WHAT TO WORK ON -> Return exactly the lines of the records below, starting at the line that contains "important for performance!" and ending at the line that contains "Typical output:\", with both of those lines kept.

Dataset items:
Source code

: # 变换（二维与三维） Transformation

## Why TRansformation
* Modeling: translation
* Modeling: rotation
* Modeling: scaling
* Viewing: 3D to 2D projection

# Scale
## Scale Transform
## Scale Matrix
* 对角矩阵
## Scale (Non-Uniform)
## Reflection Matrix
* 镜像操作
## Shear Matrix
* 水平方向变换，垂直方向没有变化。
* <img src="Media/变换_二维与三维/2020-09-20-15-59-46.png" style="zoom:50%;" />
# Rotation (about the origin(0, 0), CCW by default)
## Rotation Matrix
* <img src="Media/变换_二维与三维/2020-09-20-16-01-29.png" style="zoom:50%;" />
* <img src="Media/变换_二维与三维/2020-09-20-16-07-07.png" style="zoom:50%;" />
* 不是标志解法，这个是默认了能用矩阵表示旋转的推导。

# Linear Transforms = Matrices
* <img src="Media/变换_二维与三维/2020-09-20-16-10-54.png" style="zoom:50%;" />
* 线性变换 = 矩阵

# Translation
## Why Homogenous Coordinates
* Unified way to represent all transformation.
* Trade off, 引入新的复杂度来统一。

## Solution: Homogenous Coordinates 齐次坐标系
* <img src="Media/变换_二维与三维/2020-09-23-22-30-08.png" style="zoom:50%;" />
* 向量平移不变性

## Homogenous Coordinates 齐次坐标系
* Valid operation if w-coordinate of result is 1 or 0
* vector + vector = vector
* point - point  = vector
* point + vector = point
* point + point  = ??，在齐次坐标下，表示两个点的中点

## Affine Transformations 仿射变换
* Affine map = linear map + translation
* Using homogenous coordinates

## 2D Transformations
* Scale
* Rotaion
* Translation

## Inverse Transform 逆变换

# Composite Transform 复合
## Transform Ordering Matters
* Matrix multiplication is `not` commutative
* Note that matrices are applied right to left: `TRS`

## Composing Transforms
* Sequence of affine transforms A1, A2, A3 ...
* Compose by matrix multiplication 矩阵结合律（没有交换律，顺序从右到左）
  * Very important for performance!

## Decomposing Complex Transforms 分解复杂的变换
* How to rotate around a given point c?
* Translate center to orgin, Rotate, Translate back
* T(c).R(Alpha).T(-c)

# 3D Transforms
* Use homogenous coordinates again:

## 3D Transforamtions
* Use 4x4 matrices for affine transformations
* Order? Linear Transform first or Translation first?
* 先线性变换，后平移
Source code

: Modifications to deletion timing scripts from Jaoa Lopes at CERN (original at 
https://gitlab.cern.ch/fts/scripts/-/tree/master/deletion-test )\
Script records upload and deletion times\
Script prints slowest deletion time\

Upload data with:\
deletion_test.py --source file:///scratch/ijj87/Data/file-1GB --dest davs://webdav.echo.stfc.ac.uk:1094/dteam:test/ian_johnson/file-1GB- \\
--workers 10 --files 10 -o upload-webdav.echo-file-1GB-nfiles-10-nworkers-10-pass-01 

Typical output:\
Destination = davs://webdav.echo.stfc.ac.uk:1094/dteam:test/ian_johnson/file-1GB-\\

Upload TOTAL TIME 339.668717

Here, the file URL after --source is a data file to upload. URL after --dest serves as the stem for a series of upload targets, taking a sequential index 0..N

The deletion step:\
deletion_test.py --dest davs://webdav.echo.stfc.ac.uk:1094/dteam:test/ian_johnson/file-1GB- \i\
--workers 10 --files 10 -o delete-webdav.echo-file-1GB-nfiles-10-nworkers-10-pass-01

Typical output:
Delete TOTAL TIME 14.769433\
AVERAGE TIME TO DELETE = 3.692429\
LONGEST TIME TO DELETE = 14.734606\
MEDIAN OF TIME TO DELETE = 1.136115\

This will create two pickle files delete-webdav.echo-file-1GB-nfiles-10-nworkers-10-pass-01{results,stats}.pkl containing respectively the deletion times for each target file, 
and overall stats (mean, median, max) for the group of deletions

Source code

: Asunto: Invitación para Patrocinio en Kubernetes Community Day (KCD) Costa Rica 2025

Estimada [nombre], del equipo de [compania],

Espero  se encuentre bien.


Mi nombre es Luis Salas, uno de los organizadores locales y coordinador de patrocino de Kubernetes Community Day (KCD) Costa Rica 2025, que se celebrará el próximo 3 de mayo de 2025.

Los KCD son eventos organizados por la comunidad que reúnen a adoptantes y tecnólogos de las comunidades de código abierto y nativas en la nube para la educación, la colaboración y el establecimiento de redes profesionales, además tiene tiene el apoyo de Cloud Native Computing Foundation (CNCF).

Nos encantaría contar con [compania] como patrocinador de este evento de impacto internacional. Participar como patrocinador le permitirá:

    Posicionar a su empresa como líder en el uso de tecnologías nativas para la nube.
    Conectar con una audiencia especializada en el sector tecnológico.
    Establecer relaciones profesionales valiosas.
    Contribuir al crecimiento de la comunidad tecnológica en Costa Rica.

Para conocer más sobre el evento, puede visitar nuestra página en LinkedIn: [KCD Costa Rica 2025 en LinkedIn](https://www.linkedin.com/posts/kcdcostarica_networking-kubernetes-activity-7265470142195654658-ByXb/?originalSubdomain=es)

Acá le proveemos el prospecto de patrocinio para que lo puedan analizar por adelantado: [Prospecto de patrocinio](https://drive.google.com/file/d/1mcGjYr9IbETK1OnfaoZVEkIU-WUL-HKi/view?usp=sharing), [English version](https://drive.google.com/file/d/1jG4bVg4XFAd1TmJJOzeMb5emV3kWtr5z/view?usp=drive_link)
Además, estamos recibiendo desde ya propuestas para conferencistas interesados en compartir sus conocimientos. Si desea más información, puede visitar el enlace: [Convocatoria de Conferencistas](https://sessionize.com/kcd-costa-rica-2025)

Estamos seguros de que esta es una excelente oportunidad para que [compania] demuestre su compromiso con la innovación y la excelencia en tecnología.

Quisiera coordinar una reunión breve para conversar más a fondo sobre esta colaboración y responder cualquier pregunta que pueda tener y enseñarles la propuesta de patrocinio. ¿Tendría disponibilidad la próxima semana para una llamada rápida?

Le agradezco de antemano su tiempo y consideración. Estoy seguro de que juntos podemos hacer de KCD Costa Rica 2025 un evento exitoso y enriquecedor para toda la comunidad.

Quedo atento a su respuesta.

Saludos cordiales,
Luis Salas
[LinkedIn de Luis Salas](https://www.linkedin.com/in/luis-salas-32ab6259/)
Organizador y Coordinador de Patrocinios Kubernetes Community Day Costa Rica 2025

WRITTEN SOLUTION ->
  * Very important for performance!

## Decomposing Complex Transforms 分解复杂的变换
* How to rotate around a given point c?
* Translate center to orgin, Rotate, Translate back
* T(c).R(Alpha).T(-c)

# 3D Transforms
* Use homogenous coordinates again:

## 3D Transforamtions
* Use 4x4 matrices for affine transformations
* Order? Linear Transform first or Translation first?
* 先线性变换，后平移
Source code

: Modifications to deletion timing scripts from Jaoa Lopes at CERN (original at 
https://gitlab.cern.ch/fts/scripts/-/tree/master/deletion-test )\
Script records upload and deletion times\
Script prints slowest deletion time\

Upload data with:\
deletion_test.py --source file:///scratch/ijj87/Data/file-1GB --dest davs://webdav.echo.stfc.ac.uk:1094/dteam:test/ian_johnson/file-1GB- \\
--workers 10 --files 10 -o upload-webdav.echo-file-1GB-nfiles-10-nworkers-10-pass-01 

Typical output:\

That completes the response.